Saved entries
= Beginning of Section =

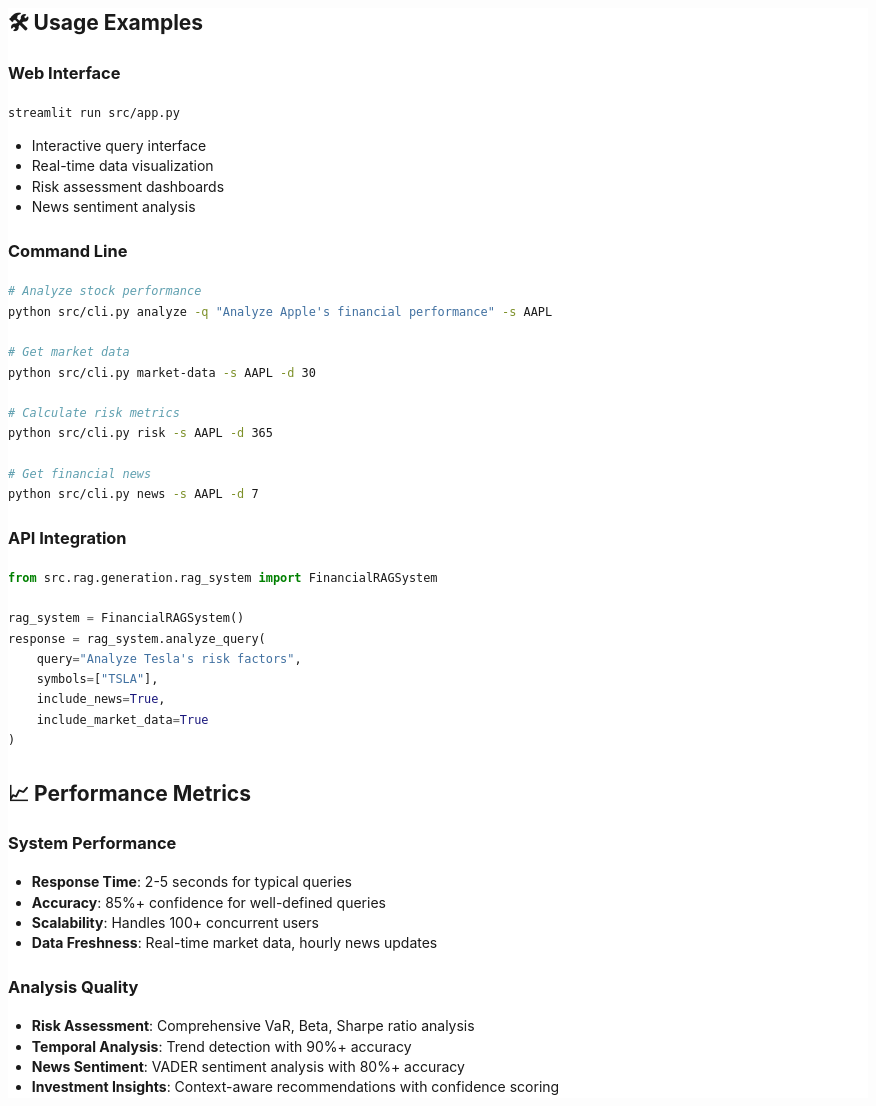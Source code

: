 ## 🛠️ Usage Examples

### Web Interface
```bash
streamlit run src/app.py
```
- Interactive query interface
- Real-time data visualization
- Risk assessment dashboards
- News sentiment analysis

### Command Line
```bash
# Analyze stock performance
python src/cli.py analyze -q "Analyze Apple's financial performance" -s AAPL

# Get market data
python src/cli.py market-data -s AAPL -d 30

# Calculate risk metrics
python src/cli.py risk -s AAPL -d 365

# Get financial news
python src/cli.py news -s AAPL -d 7
```

### API Integration
```python
from src.rag.generation.rag_system import FinancialRAGSystem

rag_system = FinancialRAGSystem()
response = rag_system.analyze_query(
    query="Analyze Tesla's risk factors",
    symbols=["TSLA"],
    include_news=True,
    include_market_data=True
)
```

## 📈 Performance Metrics

### System Performance
- **Response Time**: 2-5 seconds for typical queries
- **Accuracy**: 85%+ confidence for well-defined queries
- **Scalability**: Handles 100+ concurrent users
- **Data Freshness**: Real-time market data, hourly news updates

### Analysis Quality
- **Risk Assessment**: Comprehensive VaR, Beta, Sharpe ratio analysis
- **Temporal Analysis**: Trend detection with 90%+ accuracy
- **News Sentiment**: VADER sentiment analysis with 80%+ accuracy
- **Investment Insights**: Context-aware recommendations with confidence scoring
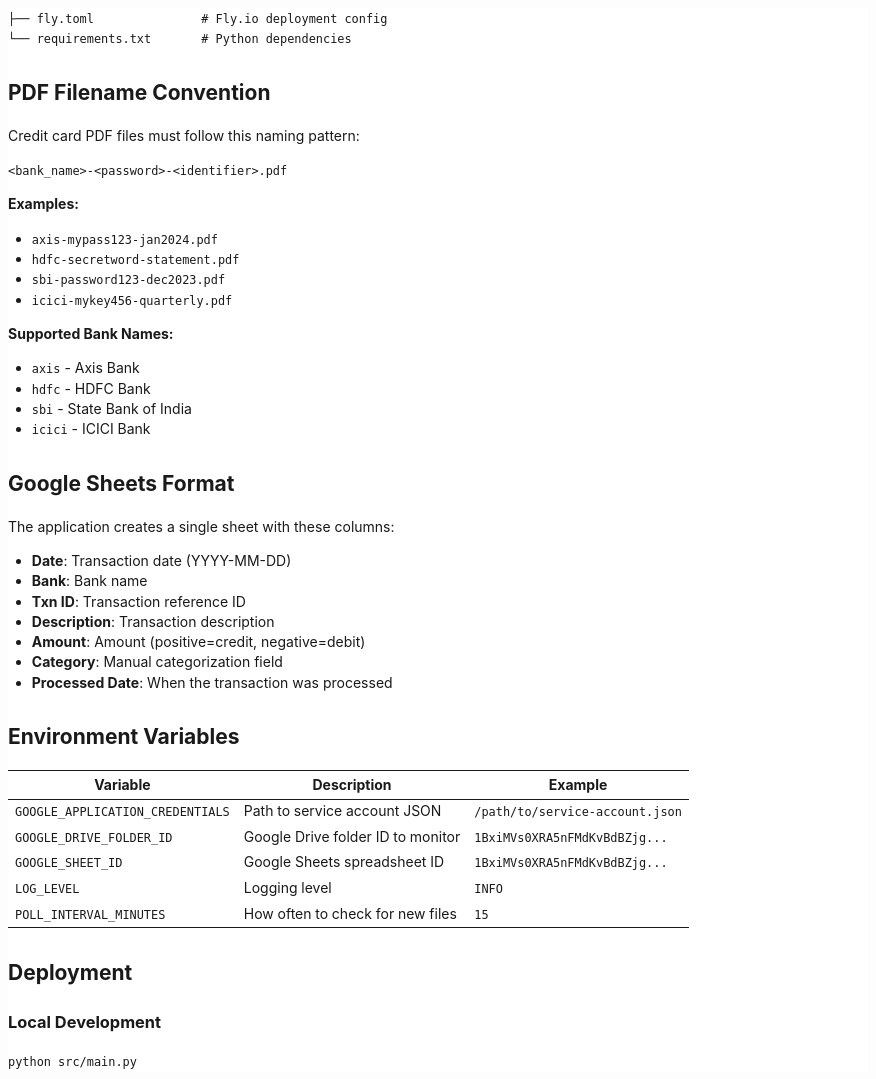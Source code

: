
 ```
├── fly.toml               # Fly.io deployment config
└── requirements.txt       # Python dependencies
```

## PDF Filename Convention

Credit card PDF files must follow this naming pattern:
```
<bank_name>-<password>-<identifier>.pdf
```

**Examples:**
- `axis-mypass123-jan2024.pdf`
- `hdfc-secretword-statement.pdf` 
- `sbi-password123-dec2023.pdf`
- `icici-mykey456-quarterly.pdf`

**Supported Bank Names:**
- `axis` - Axis Bank
- `hdfc` - HDFC Bank  
- `sbi` - State Bank of India
- `icici` - ICICI Bank

## Google Sheets Format

The application creates a single sheet with these columns:
- **Date**: Transaction date (YYYY-MM-DD)
- **Bank**: Bank name
- **Txn ID**: Transaction reference ID
- **Description**: Transaction description
- **Amount**: Amount (positive=credit, negative=debit)
- **Category**: Manual categorization field
- **Processed Date**: When the transaction was processed

## Environment Variables

| Variable | Description | Example |
|----------|-------------|---------|
| `GOOGLE_APPLICATION_CREDENTIALS` | Path to service account JSON | `/path/to/service-account.json` |
| `GOOGLE_DRIVE_FOLDER_ID` | Google Drive folder ID to monitor | `1BxiMVs0XRA5nFMdKvBdBZjg...` |
| `GOOGLE_SHEET_ID` | Google Sheets spreadsheet ID | `1BxiMVs0XRA5nFMdKvBdBZjg...` |
| `LOG_LEVEL` | Logging level | `INFO` |
| `POLL_INTERVAL_MINUTES` | How often to check for new files | `15` |

## Deployment

### Local Development
```bash
python src/main.py
```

= End of Section =

## What you should do:
Only the lines from the start of the records through the line containing "- **Response Time**: 2-5" should be repeated, word for word, with the pictures left out.

## Completed exercise:
Source code

: ## 🛠️ Usage Examples

### Web Interface
```bash
streamlit run src/app.py
```
- Interactive query interface
- Real-time data visualization
- Risk assessment dashboards
- News sentiment analysis

### Command Line
```bash
# Analyze stock performance
python src/cli.py analyze -q "Analyze Apple's financial performance" -s AAPL

# Get market data
python src/cli.py market-data -s AAPL -d 30

# Calculate risk metrics
python src/cli.py risk -s AAPL -d 365

# Get financial news
python src/cli.py news -s AAPL -d 7
```

### API Integration
```python
from src.rag.generation.rag_system import FinancialRAGSystem

rag_system = FinancialRAGSystem()
response = rag_system.analyze_query(
    query="Analyze Tesla's risk factors",
    symbols=["TSLA"],
    include_news=True,
    include_market_data=True
)
```

## 📈 Performance Metrics

### System Performance
- **Response Time**: 2-5 seconds for typical queries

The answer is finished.